Ever hope for a trend to die? Whether its socks with sandals, pineapple on pizza, or government in the economy, some bad ideas never seem to go away. Mark Twain perhaps said it best, “History doesn’t repeat itself, but it often rhymes.”
The cargo ships of today aren’t filling their sails with wind. Like their forebears, however, some ships still sail under the flag of mercantilism, a form of economic regulation designed to increase national prosperity through restrictive trade practices. Back before Adam Smith, the goal was to maximize exports while minimizing imports to maximize gold reserves. The more money you had, the thought went, the wealthier you were.
Eighteenth-century Scottish political economist Adam Smith rejected mercantilism for the same reasons we should today. Wealth, he explained, consists of the wide variety of goods exchanged in various markets. Sitting on a mountain of gold or paper and selling more than you buy does not make you better off. Only products, goods, and services improve our lives. Gold and other forms of money are merely mechanisms for facilitating trade. Countries, like the people who compose them, should focus on improving their lot with goods and services, not on maximizing money in their accounts for its own sake.
People, in other words, do not, and should not care about where the products and services are coming from, home or abroad. Yet today, governments still promote exports over imports as if production and wealth were a zero-sum game, and the one who fills his coffers more wins. The United States, among others, is not immune from this mercantilist mental illness. In 2010, for example, President Obama stated, “Over the next five years, we are going to double our exports of goods and services, an increase that will grow our economy and support millions of American jobs.” Donald Trump, in his 2017 Trade Policy Agenda sought to break down “unfair trade barriers” in other markets that block US exports.
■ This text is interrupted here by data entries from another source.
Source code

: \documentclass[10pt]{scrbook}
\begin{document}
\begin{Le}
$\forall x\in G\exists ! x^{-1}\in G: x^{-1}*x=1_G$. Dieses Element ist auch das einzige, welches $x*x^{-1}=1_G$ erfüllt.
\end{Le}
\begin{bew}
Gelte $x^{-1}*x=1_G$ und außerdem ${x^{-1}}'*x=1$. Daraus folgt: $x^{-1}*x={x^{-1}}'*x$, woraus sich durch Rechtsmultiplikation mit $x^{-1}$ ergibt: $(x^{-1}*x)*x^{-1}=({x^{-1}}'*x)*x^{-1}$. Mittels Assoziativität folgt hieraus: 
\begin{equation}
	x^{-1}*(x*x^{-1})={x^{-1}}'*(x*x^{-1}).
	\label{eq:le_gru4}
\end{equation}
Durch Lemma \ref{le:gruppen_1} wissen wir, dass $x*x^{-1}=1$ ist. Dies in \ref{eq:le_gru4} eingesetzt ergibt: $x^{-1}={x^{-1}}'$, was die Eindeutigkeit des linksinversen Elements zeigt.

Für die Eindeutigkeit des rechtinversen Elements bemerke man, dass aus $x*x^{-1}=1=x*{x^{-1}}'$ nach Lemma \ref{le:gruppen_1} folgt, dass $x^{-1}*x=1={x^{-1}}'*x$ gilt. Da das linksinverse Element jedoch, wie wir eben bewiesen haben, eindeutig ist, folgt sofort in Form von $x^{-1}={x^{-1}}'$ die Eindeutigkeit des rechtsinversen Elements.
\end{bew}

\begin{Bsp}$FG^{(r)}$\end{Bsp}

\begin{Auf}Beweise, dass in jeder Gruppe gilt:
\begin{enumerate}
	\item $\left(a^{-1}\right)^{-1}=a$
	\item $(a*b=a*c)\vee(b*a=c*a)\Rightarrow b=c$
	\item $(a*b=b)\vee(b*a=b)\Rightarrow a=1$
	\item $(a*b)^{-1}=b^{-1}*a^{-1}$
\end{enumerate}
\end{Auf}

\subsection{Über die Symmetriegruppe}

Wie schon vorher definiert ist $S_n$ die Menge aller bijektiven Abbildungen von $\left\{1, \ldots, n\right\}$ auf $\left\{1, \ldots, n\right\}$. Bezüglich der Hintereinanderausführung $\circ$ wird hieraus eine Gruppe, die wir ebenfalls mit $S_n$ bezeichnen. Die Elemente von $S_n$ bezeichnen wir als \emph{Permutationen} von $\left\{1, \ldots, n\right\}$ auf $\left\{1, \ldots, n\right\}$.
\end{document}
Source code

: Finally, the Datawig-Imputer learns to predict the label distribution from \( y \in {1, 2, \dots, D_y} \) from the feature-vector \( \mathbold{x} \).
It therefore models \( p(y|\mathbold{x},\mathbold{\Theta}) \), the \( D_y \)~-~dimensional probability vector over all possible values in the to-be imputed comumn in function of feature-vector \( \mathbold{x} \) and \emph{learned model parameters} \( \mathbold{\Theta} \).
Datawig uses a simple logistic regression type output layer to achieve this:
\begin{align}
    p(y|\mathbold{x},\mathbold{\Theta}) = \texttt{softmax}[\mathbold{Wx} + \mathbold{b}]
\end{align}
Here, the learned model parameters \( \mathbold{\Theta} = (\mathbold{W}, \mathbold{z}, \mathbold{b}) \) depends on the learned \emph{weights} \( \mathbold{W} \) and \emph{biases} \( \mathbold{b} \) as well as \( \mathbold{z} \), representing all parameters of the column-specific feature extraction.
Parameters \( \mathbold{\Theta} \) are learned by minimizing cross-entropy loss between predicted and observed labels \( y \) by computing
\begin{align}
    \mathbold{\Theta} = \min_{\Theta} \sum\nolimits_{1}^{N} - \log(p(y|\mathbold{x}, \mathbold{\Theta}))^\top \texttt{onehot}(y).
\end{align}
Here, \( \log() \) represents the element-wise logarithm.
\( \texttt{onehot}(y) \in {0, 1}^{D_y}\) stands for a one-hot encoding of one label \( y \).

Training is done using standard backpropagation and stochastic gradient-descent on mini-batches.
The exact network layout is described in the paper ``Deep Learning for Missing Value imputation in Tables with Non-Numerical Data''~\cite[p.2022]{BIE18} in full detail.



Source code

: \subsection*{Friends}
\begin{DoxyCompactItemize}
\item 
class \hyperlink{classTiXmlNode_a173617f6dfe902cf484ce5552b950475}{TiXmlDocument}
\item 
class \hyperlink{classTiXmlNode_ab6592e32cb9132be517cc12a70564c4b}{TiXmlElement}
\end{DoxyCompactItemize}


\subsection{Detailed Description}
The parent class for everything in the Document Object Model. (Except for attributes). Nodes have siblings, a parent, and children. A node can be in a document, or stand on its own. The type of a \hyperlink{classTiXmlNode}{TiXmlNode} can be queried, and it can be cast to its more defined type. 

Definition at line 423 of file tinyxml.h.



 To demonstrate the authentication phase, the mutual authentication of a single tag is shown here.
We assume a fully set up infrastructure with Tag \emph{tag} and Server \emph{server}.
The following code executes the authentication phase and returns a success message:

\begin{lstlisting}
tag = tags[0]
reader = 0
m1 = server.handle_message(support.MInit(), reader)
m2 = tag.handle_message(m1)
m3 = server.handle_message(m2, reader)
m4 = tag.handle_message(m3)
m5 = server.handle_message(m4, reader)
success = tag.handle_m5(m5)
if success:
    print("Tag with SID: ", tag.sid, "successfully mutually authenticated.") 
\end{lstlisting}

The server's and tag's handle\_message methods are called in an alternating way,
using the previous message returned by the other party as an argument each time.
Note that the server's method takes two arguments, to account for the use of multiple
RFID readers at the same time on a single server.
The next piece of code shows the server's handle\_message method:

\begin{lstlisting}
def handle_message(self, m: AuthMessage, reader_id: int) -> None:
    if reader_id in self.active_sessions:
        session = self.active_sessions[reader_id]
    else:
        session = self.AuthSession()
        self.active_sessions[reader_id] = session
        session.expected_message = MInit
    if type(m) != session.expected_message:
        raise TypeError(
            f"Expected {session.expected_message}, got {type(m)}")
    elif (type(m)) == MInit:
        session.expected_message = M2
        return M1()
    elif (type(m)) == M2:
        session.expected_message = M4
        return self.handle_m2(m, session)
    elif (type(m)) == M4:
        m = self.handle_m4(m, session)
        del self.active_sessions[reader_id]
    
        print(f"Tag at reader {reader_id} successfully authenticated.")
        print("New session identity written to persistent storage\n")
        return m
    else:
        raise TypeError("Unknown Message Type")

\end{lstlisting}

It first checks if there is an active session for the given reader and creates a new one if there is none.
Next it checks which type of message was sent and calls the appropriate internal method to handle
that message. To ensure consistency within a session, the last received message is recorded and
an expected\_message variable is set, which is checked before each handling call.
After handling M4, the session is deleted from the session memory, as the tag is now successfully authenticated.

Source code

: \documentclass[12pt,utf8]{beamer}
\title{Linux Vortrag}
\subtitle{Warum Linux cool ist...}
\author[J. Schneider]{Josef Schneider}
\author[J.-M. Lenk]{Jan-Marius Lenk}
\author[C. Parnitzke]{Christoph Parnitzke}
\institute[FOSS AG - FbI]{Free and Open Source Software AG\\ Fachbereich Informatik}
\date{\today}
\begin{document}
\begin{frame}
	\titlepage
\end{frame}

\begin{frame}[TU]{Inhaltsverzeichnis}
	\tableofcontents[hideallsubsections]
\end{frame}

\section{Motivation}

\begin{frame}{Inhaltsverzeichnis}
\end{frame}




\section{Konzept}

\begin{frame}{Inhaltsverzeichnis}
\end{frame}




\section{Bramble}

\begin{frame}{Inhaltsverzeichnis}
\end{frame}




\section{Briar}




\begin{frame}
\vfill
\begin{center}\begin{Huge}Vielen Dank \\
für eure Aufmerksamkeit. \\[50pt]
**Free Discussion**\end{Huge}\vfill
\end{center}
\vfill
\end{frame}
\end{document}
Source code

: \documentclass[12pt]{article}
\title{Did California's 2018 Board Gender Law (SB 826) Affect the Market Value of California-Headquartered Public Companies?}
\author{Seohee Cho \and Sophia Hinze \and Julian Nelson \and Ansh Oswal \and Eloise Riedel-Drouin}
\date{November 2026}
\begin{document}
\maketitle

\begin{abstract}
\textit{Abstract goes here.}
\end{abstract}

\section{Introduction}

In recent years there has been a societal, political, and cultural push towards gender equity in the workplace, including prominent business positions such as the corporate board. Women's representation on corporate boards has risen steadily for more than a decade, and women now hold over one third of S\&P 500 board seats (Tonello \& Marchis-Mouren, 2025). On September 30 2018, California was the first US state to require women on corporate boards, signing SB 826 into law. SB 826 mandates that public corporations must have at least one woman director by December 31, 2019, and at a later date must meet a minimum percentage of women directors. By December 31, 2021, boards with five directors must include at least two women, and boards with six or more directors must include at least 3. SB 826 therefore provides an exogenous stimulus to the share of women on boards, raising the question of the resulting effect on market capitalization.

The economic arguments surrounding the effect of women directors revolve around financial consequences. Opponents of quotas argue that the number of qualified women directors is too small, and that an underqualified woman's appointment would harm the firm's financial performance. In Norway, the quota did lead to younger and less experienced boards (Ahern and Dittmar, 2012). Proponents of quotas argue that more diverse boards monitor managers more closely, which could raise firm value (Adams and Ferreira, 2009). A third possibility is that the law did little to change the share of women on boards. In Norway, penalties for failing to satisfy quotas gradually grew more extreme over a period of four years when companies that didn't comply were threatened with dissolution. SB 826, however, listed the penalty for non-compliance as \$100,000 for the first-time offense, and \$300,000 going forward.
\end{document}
With reins in hand, Joe Biden is dabbling with exports now too: “Exports are up which means we’re making things here in America and shipping the products overseas rather than shipping jobs overseas to make things overseas and bring them back home.”
Such policies allow exporters to reap massive rewards at the expense of taxpayers, with little to no effect on economic growth. The US Department of Commerce’s Bureau of Industry and Security is tasked with governing exports. The Department of Commerce’s approved budget for 2023 is also over 100 billion dollars. The special interests at play within government organizations is nothing new. AIER’s founder, Colonel EC Harwood, quipped about them in 1944, writing that, “It is common knowledge that various special interests obtain favored treatment by means of monopoly privileges or subsidies of one kind or another at the expense of the general public. It is to the interests of such favored corporations and individuals to justify the favor they receive by whatever arguments they can induce the public to accept.”
Global free trade, by contrast, helps both consumers, via lower quality-adjusted prices, and taxpayers. Walking into a Walmart to buy goods I want for dollars I earn at work does not leave me, or the nation, worse off, even if those goods originated in another country. Buying domestic goods alone harms US exports, creating a reciprocal action, a movement for nationalists in their countries to buy only domestic products. Gary Clyde Hufbauer and Euijin Jung of The Peterson Institute for International Economics argue that “US exports could expand by $189 billion annually if OECD countries all repealed their existing local content laws.”
Old policies lead to old results. Mercantilism, alongside export promotion policies, belong in the trash.